The road trip is as American as apple pie, child obesity and Wal-mart.
And for those who have made this nationalistic pilgrimage know that the act of taking photographs is akin to a sacred rite. So finally, for the first time ever, a survey of the American Road trip has been undertaken by David Campany, one of the world’s foremost authors on photography, and edited by Denise Wolff.
The pan-continental survey, called The Open Road, features the efforts of many of the world’s greatest modern photographers (many of whom, like Robert Frank and Stephen Shore made some of their best work on the streets of New York City) as they try to interpret the manifold American character. What emerges from this colossal work is a vision of American sublimity; a vision too vast to be comprehended in one image or sentence, and too strange to grasp head-on, but viewed obliquely, and from many different angles, it is just possible to gain a glimpse.
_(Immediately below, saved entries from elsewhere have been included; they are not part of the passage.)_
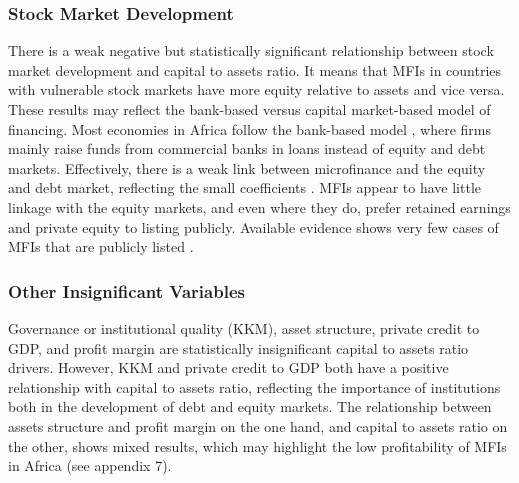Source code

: \documentclass[a4paper, nobind]{templates/ociamthesis}
\begin{document}
\hypertarget{stock-market-development}{%
\subsubsection{Stock Market Development}\label{stock-market-development}}

There is a weak negative but statistically significant relationship between stock market development and capital to assets ratio. It means that MFIs in countries with vulnerable stock markets have more equity relative to assets and vice versa. These results may reflect the bank-based versus capital market-based model of financing. Most economies in Africa follow the bank-based model \autocite{gropp2010determinants}, where firms mainly raise funds from commercial banks in loans instead of equity and debt markets. Effectively, there is a weak link between microfinance and the equity and debt market, reflecting the small coefficients \autocite{ahmed2014financial}. MFIs appear to have little linkage with the equity markets, and even where they do, prefer retained earnings and private equity to listing publicly. Available evidence shows very few cases of MFIs that are publicly listed \autocite{hishigsuren2006transformation}.

\hypertarget{other-insignificant-variables}{%
\subsubsection{Other Insignificant Variables}\label{other-insignificant-variables}}

Governance or institutional quality (KKM), asset structure, private credit to GDP, and profit margin are statistically insignificant capital to assets ratio drivers. However, KKM and private credit to GDP both have a positive relationship with capital to assets ratio, reflecting the importance of institutions both in the development of debt and equity markets. The relationship between assets structure and profit margin on the one hand, and capital to assets ratio on the other, shows mixed results, which may highlight the low profitability of MFIs in Africa (see appendix 7).
\end{document}
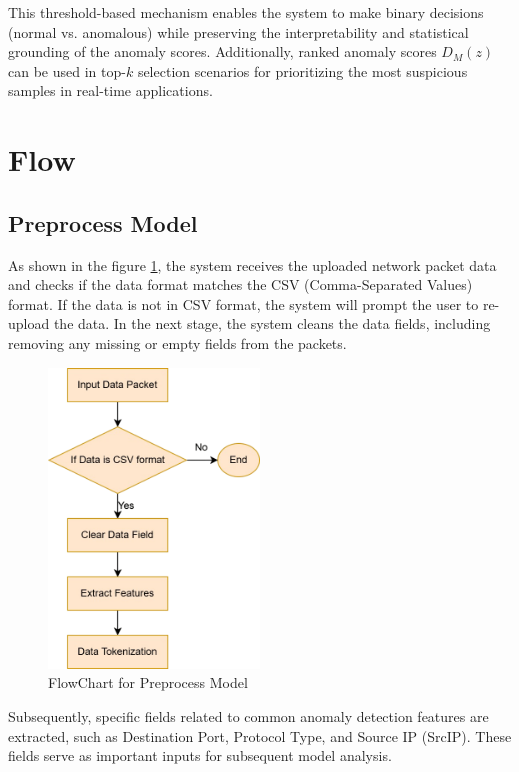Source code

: \begin{ZhChapter}
This threshold-based mechanism enables the system to make binary decisions (normal vs. anomalous) while preserving the interpretability and statistical grounding of the anomaly scores. Additionally, ranked anomaly scores $D_M(z)$ can be used in top-$k$ selection scenarios for prioritizing the most suspicious samples in real-time applications.







\section{Flow} %
\subsection{Preprocess Model}
As shown in the figure \ref{fig:FlowChart}, the system receives the uploaded network packet data and checks if the data format matches the CSV (Comma-Separated Values) format. If the data is not in CSV format, the system will prompt the user to re-upload the data. In the next stage, the system cleans the data fields, including removing any missing or empty fields from the packets.
\begin{figure}[htbp]
    \centering
    \includegraphics[width = 0.5\textwidth]{image/FlowChart.jpg}
    \caption{FlowChart for Preprocess Model}
    \label{fig:FlowChart}
\end{figure}

Subsequently, specific fields related to common anomaly detection features are extracted, such as Destination Port, Protocol Type, and Source IP (SrcIP). These fields serve as important inputs for subsequent model analysis.


\end{ZhChapter}
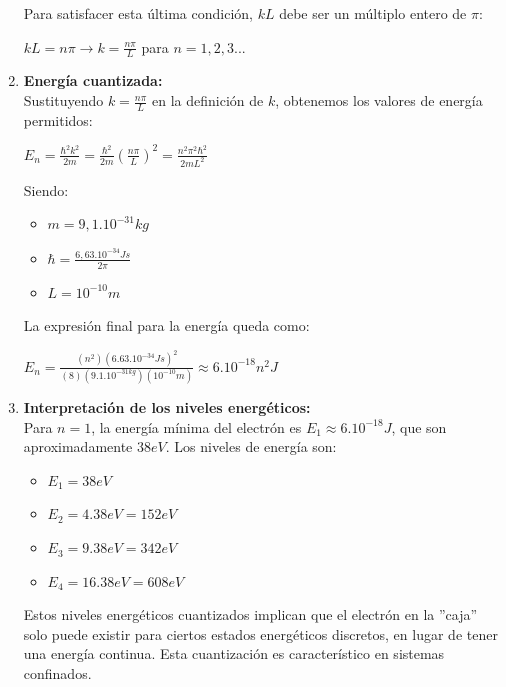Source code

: \documentclass[a4paper]{article}
\begin{document}
\begin{enumerate}
				Para satisfacer esta última condición, $kL$ debe ser un múltiplo entero de $\pi$:

				\begin{center}
					$kL = n \pi \rightarrow k = \frac{n \pi}{L}$ \hspace{5mm} para $n = 1,2,3...$
				\end{center}

			\item \indent \textbf{Energía cuantizada:} \\
				Sustituyendo $k = \frac{n \pi}{L}$ en la definición de $k$, obtenemos los valores de energía permitidos:

				\begin{center}
					$E_n = \frac{\hbar ^2 k^2}{2m} = \frac{\hbar ^2}{2m} (\frac{n \pi}{L})^2 = \frac{n^2 \pi^2 \hbar^2}{2mL^2}$
				\end{center}

				Siendo:

				\begin{itemize}
					\item $m = 9,1 . 10^{-31} kg$
					\item $\hbar = \frac {6,63 . 10^{-34} Js}{2 \pi}$
					\item $L = 10^{-10}m$
				\end{itemize}

				La expresión final para la energía queda como:

				\begin{center}
					$E_n = \frac {(n^2)(6.63 . 10^{-34} Js)^2}{(8)(9.1 . 10^{-31 kg}) (10^{-10}m)} \approx 6 . 10^{-18}n^2 J$
				\end{center}

			\item \indent \textbf{Interpretación de los niveles energéticos:} \\
				Para $n = 1$, la energía mínima del electrón es $E_1 \approx 6 . 10^{-18} J$, que son aproximadamente $38eV$. Los niveles de energía son: 

				\begin{itemize}
					\item $E_1 = 38eV$
					\item $E_2 = 4 . 38eV = 152 eV$
					\item $E_3 = 9 . 38eV = 342 eV$
					\item $E_4 = 16 . 38eV = 608 eV$
				\end{itemize}

				Estos niveles energéticos cuantizados implican que el electrón en la ''caja'' solo puede existir para ciertos estados energéticos discretos, en lugar de tener una energía continua. Esta cuantización es característico en sistemas confinados.

	\end{enumerate}
		
\end{document}
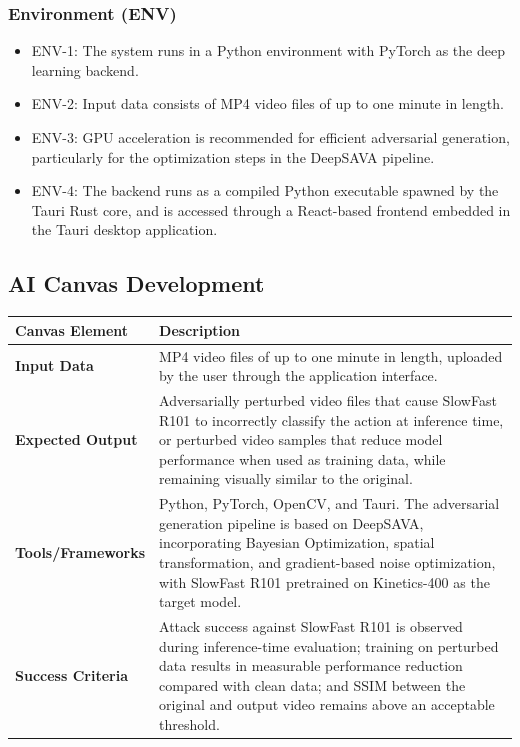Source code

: \subsubsection*{Environment (ENV)}
\begin{itemize}
    \item ENV-1: The system runs in a Python environment 
    with PyTorch as the deep learning backend.
    \item ENV-2: Input data consists of MP4 video files 
    of up to one minute in length.
    \item ENV-3: GPU acceleration is recommended for efficient 
    adversarial generation, particularly for the optimization 
    steps in the DeepSAVA pipeline.
    \item ENV-4: The backend runs as a compiled Python executable 
    spawned by the Tauri Rust core, and is accessed through a 
    React-based frontend embedded in the Tauri desktop application.
\end{itemize}

\subsection{AI Canvas Development}

\begin{table}[H]
\centering
\begin{tabular}{|p{4cm}|p{10cm}|}
\hline
\textbf{Canvas Element} & \textbf{Description} \\
\hline
\textbf{Input Data} & MP4 video files of up to one minute 
in length, uploaded by the user through the application 
interface. \\
\hline
\textbf{Expected Output} & Adversarially perturbed video 
files that cause SlowFast R101 to incorrectly classify the action 
at inference time, or perturbed video samples that reduce 
model performance when used as training data, while 
remaining visually similar to the original. \\
\hline
\textbf{Tools/Frameworks} & Python, PyTorch, OpenCV, and Tauri. 
The adversarial generation pipeline is based on DeepSAVA, 
incorporating Bayesian Optimization, spatial transformation, 
and gradient-based noise optimization, with SlowFast R101 
pretrained on Kinetics-400 as the target model. \\
\hline
\textbf{Success Criteria} & Attack success against SlowFast R101 is 
observed during inference-time evaluation; training on 
perturbed data results in measurable performance reduction 
compared with clean data; and SSIM between the original 
and output video remains above an acceptable threshold. \\
\hline
\end{tabular}
\end{table}


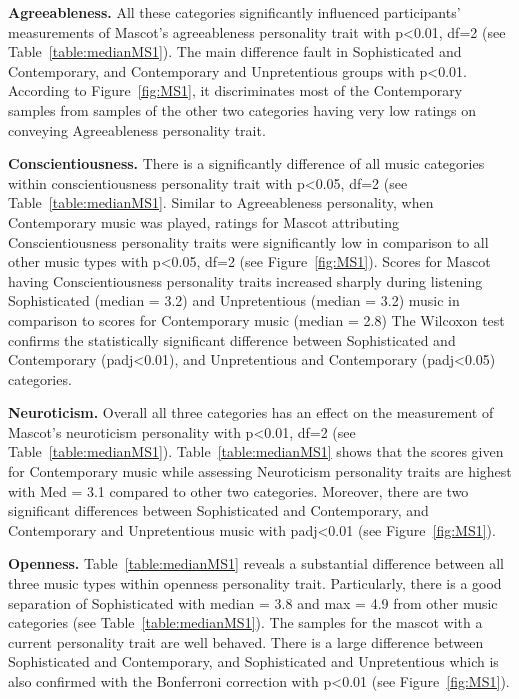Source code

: \par\textbf{Agreeableness.}
All these categories significantly influenced participants' measurements of Mascot's
agreeableness personality trait with p<0.01, df=2 (see Table~\ref{table:medianMS1}).
The main difference fault in Sophisticated and Contemporary, and Contemporary
and Unpretentious groups with p<0.01.
According to Figure~\ref{fig:MS1}, it discriminates most of the Contemporary samples from
samples of the other two categories having very low ratings on conveying Agreeableness personality trait.

\par\textbf{Conscientiousness.}
There is a significantly difference of all music categories within conscientiousness
personality trait with p<0.05, df=2 (see Table~\ref{table:medianMS1}.
Similar to Agreeableness personality, when Contemporary music was played, ratings
for Mascot attributing Conscientiousness personality traits were significantly low
in comparison to all other music types with p<0.05, df=2 (see Figure~\ref{fig:MS1}).
Scores for Mascot having Conscientiousness personality traits increased sharply during listening Sophisticated
(median = 3.2) and Unpretentious (median = 3.2) music in comparison to scores for Contemporary music (median = 2.8)
The Wilcoxon test confirms the statistically significant difference between Sophisticated and Contemporary
(padj<0.01), and Unpretentious and Contemporary (padj<0.05) categories.

\par\textbf{Neuroticism.}
Overall all three categories has an effect on the measurement of Mascot's neuroticism
personality with p<0.01, df=2 (see Table~\ref{table:medianMS1}).
Table~\ref{table:medianMS1} shows that the scores given for Contemporary music while assessing
Neuroticism personality traits are highest with Med = 3.1 compared to other two categories.
Moreover, there are two significant differences between Sophisticated and Contemporary,
and Contemporary and Unpretentious music with padj<0.01 (see Figure~\ref{fig:MS1}).

\par\textbf{Openness.}
Table~\ref{table:medianMS1} reveals a substantial difference between all three music types
within openness personality trait.
Particularly, there is a good separation of Sophisticated with median = 3.8 and max = 4.9
from other music categories (see Table~\ref{table:medianMS1}).
The samples for the mascot with a current personality trait are well behaved.
There is a large difference between Sophisticated and Contemporary, and Sophisticated
and Unpretentious which is also confirmed with the Bonferroni correction with p<0.01 (see Figure~\ref{fig:MS1}).

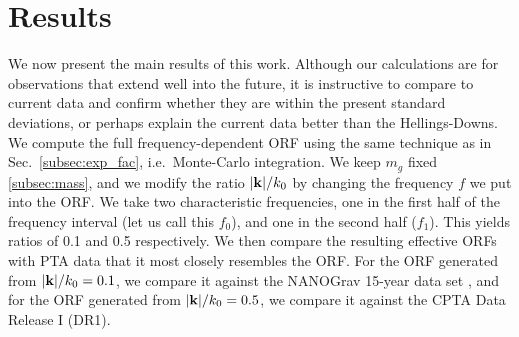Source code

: \documentclass[prd,aps,psfig,nofootinbib,nobibnotes,superscriptaddress,preprintnumbers,times]{revtex4-2}\setlength{\topmargin}{-14mm}
\begin{document}
\section{Results}\label{sec:results}
We now present the main results of this work. Although our calculations are for observations that extend well into the future, it is instructive to compare to current data and confirm whether they are within the present standard deviations, or perhaps explain the current data better than the Hellings-Downs. We compute the full frequency-dependent ORF using the same technique as in Sec.\ \ref{subsec:exp_fac}, i.e.\ Monte-Carlo integration. We keep $m_g$ fixed \ref{subsec:mass}, and we modify the ratio $|{\bf k}|/k_0$ by changing the frequency $f$ we put into the ORF. We take two characteristic frequencies, one in the first half of the frequency interval (let us call this $f_0$), and one in the second half ($f_1$). This yields ratios of 0.1 and 0.5 respectively. We then compare the resulting effective ORFs with PTA data that it most closely resembles the ORF. For the ORF generated from $|{\bf k}|/k_0 = 0.1$, we compare it against the NANOGrav 15-year data set \cite{Agazie:2023}, and for the ORF generated from $|{\bf k}|/k_0 = 0.5$, we compare it against the CPTA Data Release I (DR1).
\end{document}
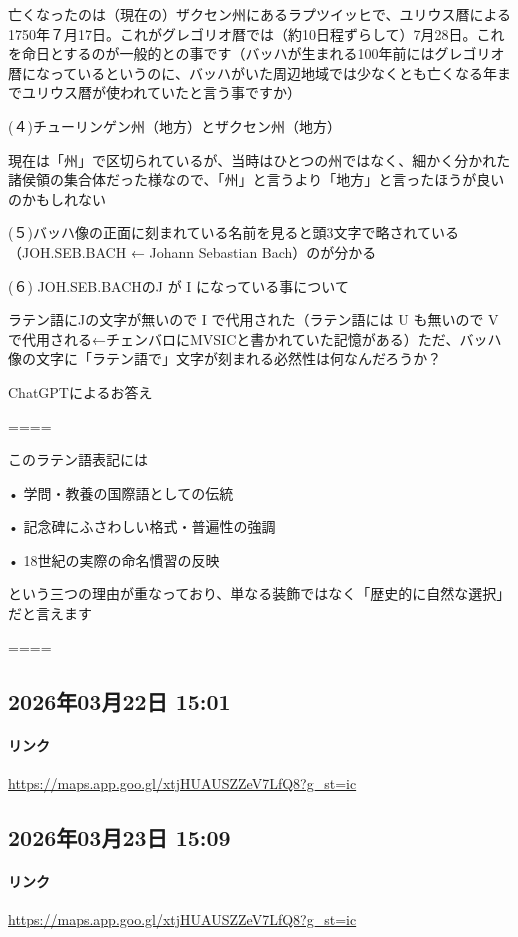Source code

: 亡くなったのは（現在の）ザクセン州にあるラプツイッヒで、ユリウス暦による1750年７月17日。これがグレゴリオ暦では（約10日程ずらして）7月28日。これを命日とするのが一般的との事です（バッハが生まれる100年前にはグレゴリオ暦になっているというのに、バッハがいた周辺地域では少なくとも亡くなる年までユリウス暦が使われていたと言う事ですか）

(４)チューリンゲン州（地方）とザクセン州（地方）

現在は「州」で区切られているが、当時はひとつの州ではなく、細かく分かれた諸侯領の集合体だった様なので、「州」と言うより「地方」と言ったほうが良いのかもしれない

(５)バッハ像の正面に刻まれている名前を見ると頭3文字で略されている（JOH.SEB.BACH ← Johann Sebastian Bach）のが分かる

(６) JOH.SEB.BACHのJ が I になっている事について

ラテン語にJの文字が無いので I で代用された（ラテン語には U も無いので V で代用される←チェンバロにMVSICと書かれていた記憶がある）ただ、バッハ像の文字に「ラテン語で」文字が刻まれる必然性は何なんだろうか？

ChatGPTによるお答え

====

このラテン語表記には

• 学問・教養の国際語としての伝統

• 記念碑にふさわしい格式・普遍性の強調

• 18世紀の実際の命名慣習の反映

という三つの理由が重なっており、単なる装飾ではなく「歴史的に自然な選択」だと言えます

====

\subsection*{2026年03月22日 15:01}

\paragraph{リンク}
\url{https://maps.app.goo.gl/xtjHUAUSZZeV7LfQ8?g_st=ic}

\subsection*{2026年03月23日 15:09}

\paragraph{リンク}
\url{https://maps.app.goo.gl/xtjHUAUSZZeV7LfQ8?g_st=ic}

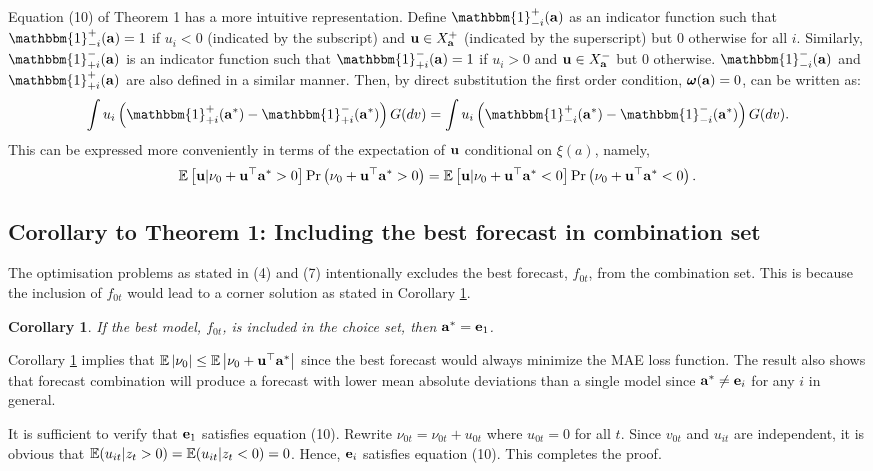 \documentclass[a4paper, 11pt]{article}
\newtheorem{coro}{Corollary}
\begin{document}
Equation (10) of Theorem 1 has a more intuitive representation. Define $\mathbbm{1}^+_{-i} (\bfa)$ as an indicator function such that $\mathbbm{1}^+_{-i} (\bfa) =1$ if $u_i<0$ (indicated by the subscript) and $\mathbf{u} \in X^+_{\mathbf{a}}$ (indicated by the superscript) but 0 otherwise for all $i$. Similarly, $\mathbbm{1}^-_{+i} (\bfa)$ is an indicator function such that $\mathbbm{1}^-_{+i} (\bfa)=1$ if $u_i>0$ and $\mathbf{u} \in X^-_{\mathbf{a}}$ but 0 otherwise. $\mathbbm{1}^-_{-i} (\bfa)$ and $\mathbbm{1}^+_{+i} (\bfa)$ are also defined in a similar manner. Then, by direct substitution the first order condition, $\pmb{\omega} (\mathbf{a}) = 0$, can be written as:
    \begin{equation*} 
	\int u_i \left ( \mathbbm{1}^+_{+i} (\bfa^*) - \mathbbm{1}^-_{+i} (\bfa^*) \right ) G(dv) = \int u_i \left ( \mathbbm{1}^+_{-i} (\bfa^*) - \mathbbm{1}^-_{-i} (\bfa^*) \right ) G(dv). 
    \end{equation*} 
    This can be expressed more conveniently in terms of the expectation of $\mathbf{u}$ conditional on $\xi(a)$, namely, 
    \begin{equation*} 
        \mathbb{E} \left [ \mathbf{u} | \nu_0 + \mathbf{u}^\top\mathbf{a}^* > 0 \right ] \text{Pr} \left ( \nu_0 + \mathbf{u}^\top\mathbf{a}^* > 0 \right ) = \mathbb{E} \left [ \mathbf{u} | \nu_0 + \mathbf{u}^\top\mathbf{a}^* < 0 \right ] \text{Pr} \left ( \nu_0 + \mathbf{u}^\top\mathbf{a}^* < 0 \right ).
    \end{equation*} 


\subsection{Corollary to Theorem 1: Including the best forecast in combination set}
   The optimisation problems as stated in (4) and (7) intentionally excludes the best forecast, $f_{0t}$, from the combination set. This is because the inclusion of $f_{0t}$ would lead to a corner solution as stated in Corollary \ref{col:best_model}. 
   \begin{coro} \label{col:best_model} 
      If the best model, $f_{0t}$, is included in the choice set, then $\mathbf{a}^* = \mathbf{e}_1$. 
   \end{coro}


\noindent Corollary \ref{col:best_model} implies that $\mathbb{E} \left | \nu_0 \right |\leq \mathbb{E} \left | \nu_0 + \mathbf{u}^\top\mathbf{a}^{*} \right |$ since the best forecast would always minimize the MAE loss function. The result also shows that forecast combination will produce a forecast with lower mean absolute deviations than a single model since $\mathbf{a}^* \neq \mathbf{e}_i$ for any $i$ in general.    
   \begin{proving} 
\noindent It is sufficient to verify that $\mathbf{e}_1$ satisfies equation (10). Rewrite $\nu_{0t} = \nu_{0t} + u_{0t}$ where $u_{0t} = 0$ for all $t$. Since $v_{0t}$ and $u_{it}$ are independent, it is obvious that $\mathbb{E} (u_{it} | z_t>0) = \mathbb{E} (u_{it} | z_t<0) = 0$. Hence, $\mathbf{e}_i$ satisfies equation (10). This completes the proof.  
   \end{proving}
\end{document}
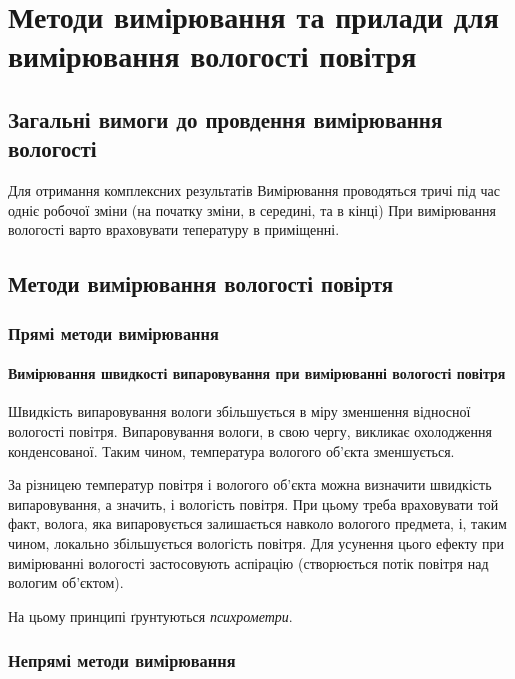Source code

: \chapter{Методи вимірювання та прилади для вимірювання вологості повітря}

\section{Загальні вимоги до провдення  вимірювання вологості}

Для отримання комплексних результатів Вимірювання проводяться тричі під час одніє робочої зміни (на
початку зміни, в середині, та в кінці) При вимірювання вологості варто враховувати тепературу в
приміщенні.

\section{Методи вимірювання вологості повіртя}

\subsection{Прямі методи вимірювання}

\tocless\subsubsection{Вимірювання швидкості випаровування при вимірюванні вологості повітря}

Швидкість випаровування вологи збільшується в міру зменшення відносної вологості повітря.
Випаровування вологи, в свою чергу, викликає охолодження конденсованої. Таким чином, температура
вологого об'єкта зменшується.

За різницею температур повітря і вологого об'єкта можна визначити
швидкість випаровування, а значить, і вологість повітря. При цьому треба враховувати той факт,
волога, яка випаровується залишається навколо вологого предмета, і, таким чином, локально
збільшується вологість повітря. Для усунення цього ефекту при вимірюванні вологості застосовують
аспірацію (створюється потік повітря над вологим об'єктом).

На цьому принципі ґрунтуються \textit{психрометри}.

\subsection{Непрямі методи вимірювання}


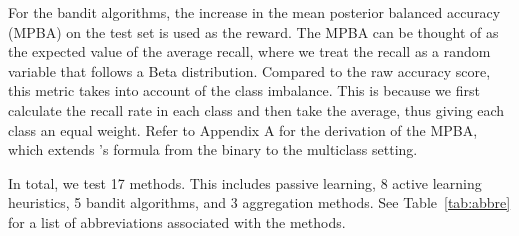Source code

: \documentclass[fleqn,10pt,lineno]{wlpeerj} %
\begin{document}
For the bandit algorithms, the increase in the mean posterior balanced accuracy
(MPBA) on the test set is used as the reward. The MPBA can be thought of as the
expected value of the average recall, where we treat the recall as a random
variable that follows a Beta distribution. Compared to the raw accuracy score,
this metric takes into account of the class imbalance. This is because we first
calculate the recall rate in each class and then take the average, thus giving
each class an equal weight. Refer to Appendix A for the derivation of the MPBA,
which extends \cite{brodersen10}'s formula from the binary to the multiclass
setting.

In total, we test 17 methods. This includes passive learning, 8 active learning
heuristics, 5 bandit algorithms, and 3 aggregation methods. See
Table~\ref{tab:abbre} for a list of abbreviations associated with the methods.
\end{document}
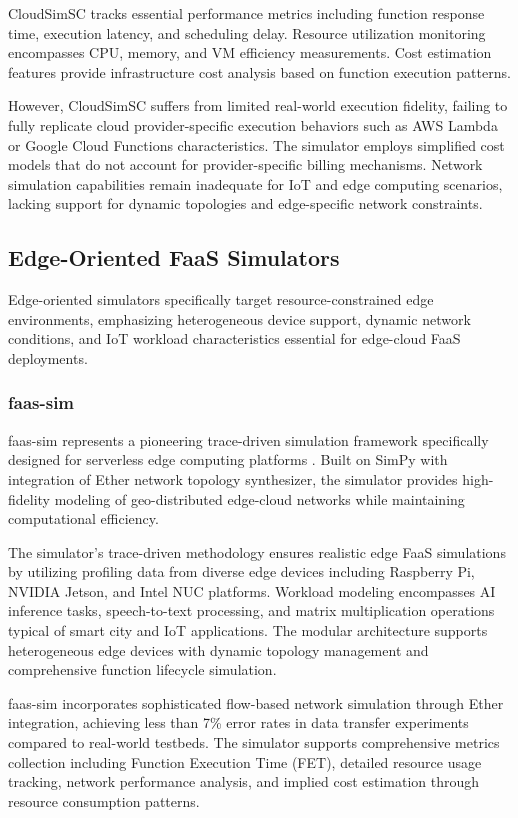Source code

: CloudSimSC tracks essential performance metrics including function response time, execution latency, and scheduling delay. Resource utilization monitoring encompasses CPU, memory, and VM efficiency measurements. Cost estimation features provide infrastructure cost analysis based on function execution patterns.

However, CloudSimSC suffers from limited real-world execution fidelity, failing to fully replicate cloud provider-specific execution behaviors such as AWS Lambda or Google Cloud Functions characteristics. The simulator employs simplified cost models that do not account for provider-specific billing mechanisms. Network simulation capabilities remain inadequate for IoT and edge computing scenarios, lacking support for dynamic topologies and edge-specific network constraints.

\subsection{Edge-Oriented FaaS Simulators}

Edge-oriented simulators specifically target resource-constrained edge environments, emphasizing heterogeneous device support, dynamic network conditions, and IoT workload characteristics essential for edge-cloud FaaS deployments.

\subsubsection{faas-sim}

faas-sim represents a pioneering trace-driven simulation framework specifically designed for serverless edge computing platforms \cite{boughzala2022faassim}. Built on SimPy with integration of Ether network topology synthesizer, the simulator provides high-fidelity modeling of geo-distributed edge-cloud networks while maintaining computational efficiency.

The simulator's trace-driven methodology ensures realistic edge FaaS simulations by utilizing profiling data from diverse edge devices including Raspberry Pi, NVIDIA Jetson, and Intel NUC platforms. Workload modeling encompasses AI inference tasks, speech-to-text processing, and matrix multiplication operations typical of smart city and IoT applications. The modular architecture supports heterogeneous edge devices with dynamic topology management and comprehensive function lifecycle simulation.

faas-sim incorporates sophisticated flow-based network simulation through Ether integration, achieving less than 7\% error rates in data transfer experiments compared to real-world testbeds. The simulator supports comprehensive metrics collection including Function Execution Time (FET), detailed resource usage tracking, network performance analysis, and implied cost estimation through resource consumption patterns.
Last week, The Open Road was the recipient of The Alice Award, given by Furthermore, a program of the J.M. Kaplan Fund. The J.M. Kaplan Fund has a long history of supporting projects in Lower Manhattan. The award was named after Alice Kaplan, the first vice-president of the Fund, and one of the founding supporters of the South Street Seaport Museum.
Below are some of the striking images in the book. Click here for more information.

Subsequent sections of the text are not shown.